The lab contains several testing stations allowing for up to four student groups each, used for materials testing by students in the Civil Engineering Experimentation I (CIVE 435) and Properties of Concrete (CIVE 432) courses as well as for demonstrations in the Introduction to Civil Engineering (CIVE 101), and occasional discussions and demonstrations in the Fundamentals of Pavement Design (CIVE 461) and Geotechnical Engineering courses (CIVE 360). Test stations in the laboratory include the following.

Testing Capabilities

• 55-kip MTS universal testing machine which is used to conduct a wide range of materials tests such as elastic modulus and poissons ratio of concrete and resilient modulus and triaxial strength of soils.
• 250-kip Forney compression machine to measure the strength of materials such as concrete in compression, flexure, and indirect tension.
• Constant strain load frame for unconfined compression, triaxial loading, and California Bearing Ratio testing,
• Materials mixing station which is primarily used for mixing concrete, but is also used for preparing stabilized soils, and can be used for preparing hot mix asphalt concrete samples. There is also equipment for conducting fresh concrete tests such as slump, unit weight, and for preparing samples for later testing.
• Specific gravity bench for determining specific gravity of coarse and fine aggregates, and for maximum and bulk specific gravities of asphalt mixtures.
• Environmental chamber (in the structures laboratory, but used by the materials lab). The chamber can create climatic conditions from 5 to 100 C and from about 30% to almost 100% humidity.
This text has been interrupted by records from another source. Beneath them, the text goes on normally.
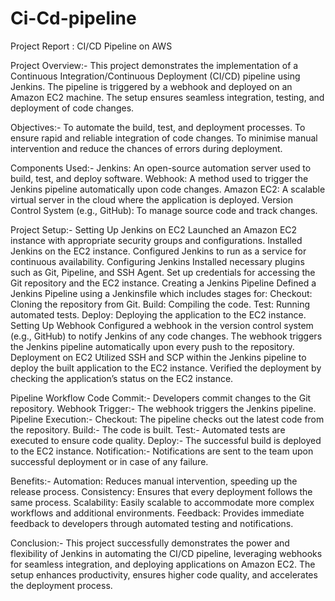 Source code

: # Ci-Cd-pipeline

Project Report : CI/CD Pipeline on AWS

Project Overview:- This project demonstrates the implementation of a Continuous Integration/Continuous Deployment (CI/CD) pipeline using Jenkins. The pipeline is triggered by a webhook and deployed on an Amazon EC2 machine. The setup ensures seamless integration, testing, and deployment of code changes.

Objectives:- To automate the build, test, and deployment processes. To ensure rapid and reliable integration of code changes. To minimise manual intervention and reduce the chances of errors during deployment.

Components Used:- Jenkins: An open-source automation server used to build, test, and deploy software. 
Webhook: A method used to trigger the Jenkins pipeline automatically upon code changes. 
Amazon EC2: A scalable virtual server in the cloud where the application is deployed. 
Version Control System (e.g., GitHub): To manage source code and track changes.

Project Setup:- Setting Up Jenkins on EC2 Launched an Amazon EC2 instance with appropriate security groups and configurations. Installed Jenkins on the EC2 instance. Configured Jenkins to run as a service for continuous availability. Configuring Jenkins Installed necessary plugins such as Git, Pipeline, and SSH Agent. Set up credentials for accessing the Git repository and the EC2 instance. Creating a Jenkins Pipeline Defined a Jenkins Pipeline using a Jenkinsfile which includes stages for: 
Checkout: Cloning the repository from Git. 
Build: Compiling the code. 
Test: Running automated tests. 
Deploy: Deploying the application to the EC2 instance. Setting Up Webhook Configured a webhook in the version control system (e.g., GitHub) to notify Jenkins of any code changes. The webhook triggers the Jenkins pipeline automatically upon every push to the repository. Deployment on EC2 Utilized SSH and SCP within the Jenkins pipeline to deploy the built application to the EC2 instance. Verified the deployment by checking the application’s status on the EC2 instance.

Pipeline Workflow Code Commit:- Developers commit changes to the Git repository. 
Webhook Trigger:- The webhook triggers the Jenkins pipeline. 
Pipeline Execution:- Checkout: The pipeline checks out the latest code from the repository. 
Build:- The code is built. 
Test:- Automated tests are executed to ensure code quality. 
Deploy:- The successful build is deployed to the EC2 instance. 
Notification:- Notifications are sent to the team upon successful deployment or in case of any failure.

Benefits:- 
Automation: Reduces manual intervention, speeding up the release process. 
Consistency: Ensures that every deployment follows the same process. 
Scalability: Easily scalable to accommodate more complex workflows and additional environments. 
Feedback: Provides immediate feedback to developers through automated testing and notifications.

Conclusion:- This project successfully demonstrates the power and flexibility of Jenkins in automating the CI/CD pipeline, leveraging webhooks for seamless integration, and deploying applications on Amazon EC2. The setup enhances productivity, ensures higher code quality, and accelerates the deployment process.
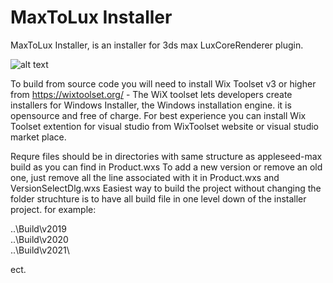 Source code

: # MaxToLux Installer
MaxToLux Installer, is an installer for 3ds max LuxCoreRenderer plugin.

![alt text](https://3dfine.com/content/MaxToLux_installer.jpg)

To build from source code you will need to install Wix Toolset v3 or higher from https://wixtoolset.org/ - The WiX toolset lets developers create installers for Windows Installer, the Windows installation engine. it is opensource and free of charge.
For best experience you can install Wix Toolset extention for visual studio from WixToolset website or visual studio market place.

Requre files should be in directories with same structure as appleseed-max build as you can find in Product.wxs
To add a new version or remove an old one, just remove all the line associated with it in Product.wxs and VersionSelectDlg.wxs
Easiest way to build the project without changing the folder struchture is to have all build file in one level down of the installer project. for example:

..\Build\v2019\
..\Build\v2020\
..\Build\v2021\

ect.

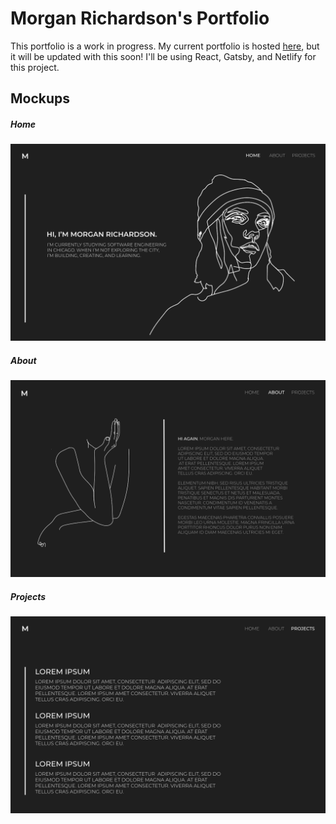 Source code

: # Morgan Richardson's Portfolio

This portfolio is a work in progress. My current portfolio is hosted [here](https://morgancodes.co), but it will be updated with this soon! I'll be using React, Gatsby, and Netlify for this project.

## Mockups

##### Home
![Home screenshot](mockups/Landing.png)

##### About
![Home screenshot](mockups/About.png)

##### Projects
![Home screenshot](mockups/Projects.png)
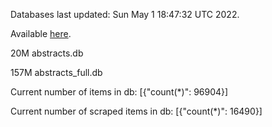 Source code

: Databases last updated: Sun May  1 18:47:32 UTC 2022. 

Available [here](https://github.com/cbeauhilton/ash-db/releases).


20M	abstracts.db

157M	abstracts_full.db

Current number of items in db:
[{"count(*)": 96904}]

Current number of scraped items in db:
[{"count(*)": 16490}]
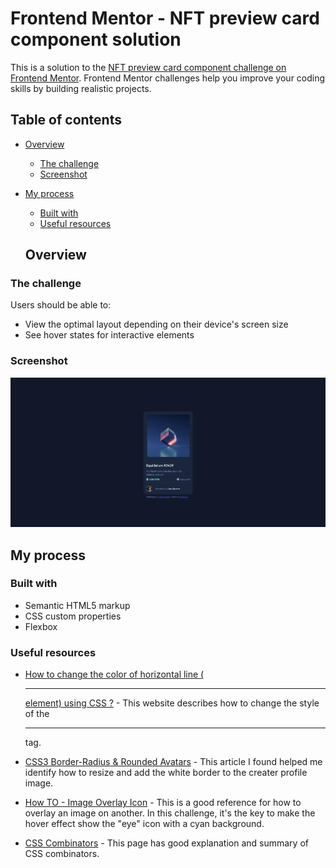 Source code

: # Frontend Mentor - NFT preview card component solution

This is a solution to the [NFT preview card component challenge on Frontend Mentor](https://www.frontendmentor.io/challenges/nft-preview-card-component-SbdUL_w0U). Frontend Mentor challenges help you improve your coding skills by building realistic projects. 

## Table of contents

- [Overview](#overview)
  - [The challenge](#the-challenge)
  - [Screenshot](#screenshot)
- [My process](#my-process)
  - [Built with](#built-with)
  - [Useful resources](#useful-resources)

  ## Overview

### The challenge

Users should be able to:

- View the optimal layout depending on their device's screen size
- See hover states for interactive elements

### Screenshot

![Screenshot](./images/Screenshot%202023-02-15%20153741.png)

## My process

### Built with

- Semantic HTML5 markup
- CSS custom properties
- Flexbox

### Useful resources

- [How to change the color of horizontal line (<hr> element) using CSS ?](https://www.geeksforgeeks.org/how-to-change-the-color-of-horizontal-line-hr-element-using-css/) - This website describes how to change the style of the <hr> tag.

- [CSS3 Border-Radius & Rounded Avatars](https://trentwalton.com/2010/08/03/css3-border-radius-rounded-avatars/) - This article I found helped me identify how to resize and add the white border to the creater profile image.

- [How TO - Image Overlay Icon](https://www.w3schools.com/howto/howto_css_image_overlay_icon.asp) - This is a good reference for how to overlay an image on another. In this challenge, it's the key to make the hover effect show the "eye" icon with a cyan background.

- [CSS Combinators](https://www.w3schools.com/css/css_combinators.asp) - This page has good explanation and summary of CSS combinators.

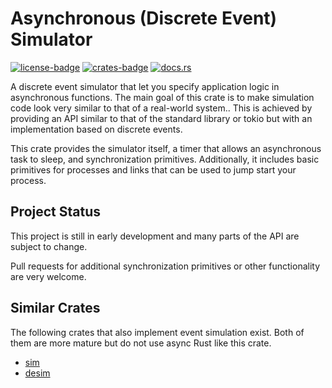 # Asynchronous (Discrete Event) Simulator

[![license-badge](https://img.shields.io/crates/l/asim)](https://github.com/kaimast/asim/blob/main/LICENSE)
[![crates-badge](https://img.shields.io/crates/v/asim)](https://crates.io/crates/asim)
[![docs.rs](https://img.shields.io/docsrs/asim)](https://docs.rs/asim)

A discrete event simulator that let you specify application logic in asynchronous functions.
The main goal of this crate is to make simulation code look very similar to that of a real-world system..
This is achieved by providing an API similar to that of the standard library or tokio but with an implementation based on discrete events.

This crate provides the simulator itself, a timer that allows an asynchronous task to sleep, and synchronization primitives.
Additionally, it includes basic primitives for processes and links that can be used to jump start your process.

## Project Status
This project is still in early development and many parts of the API are subject to change.

Pull requests for additional synchronization primitives or other functionality are very welcome.

## Similar Crates
The following crates that also implement event simulation exist. Both of them are more mature but do not use async Rust like this crate.

* [sim](https://docs.rs/sim/latest/sim/)
* [desim](https://docs.rs/desim/latest/desim/)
It is used primarily for curing concrete samples and is occasionally made available to other departments.
• Alkali-Silica Reaction station to teach about the potential problems of materials incompatibility in concrete.

Properties of Metallic Materials

Objectives

• To acquaint the students with the stress-strain behavior of selected materials.
• To familiarize the students with the procedures of performing uniaxial tests.
• To familiarize the students with non-destructive testing.

Structural Deflection

Objectives

• To familiarize the students with the principles involved in structure testing.
• To analyze the structural deflection due to a point load using energy methods.

Structural Frame Analysis

Objectives

• To familiarize the students with the principle involved in structural frame testing.
• To analyze the structural response due to applied loads on a frame.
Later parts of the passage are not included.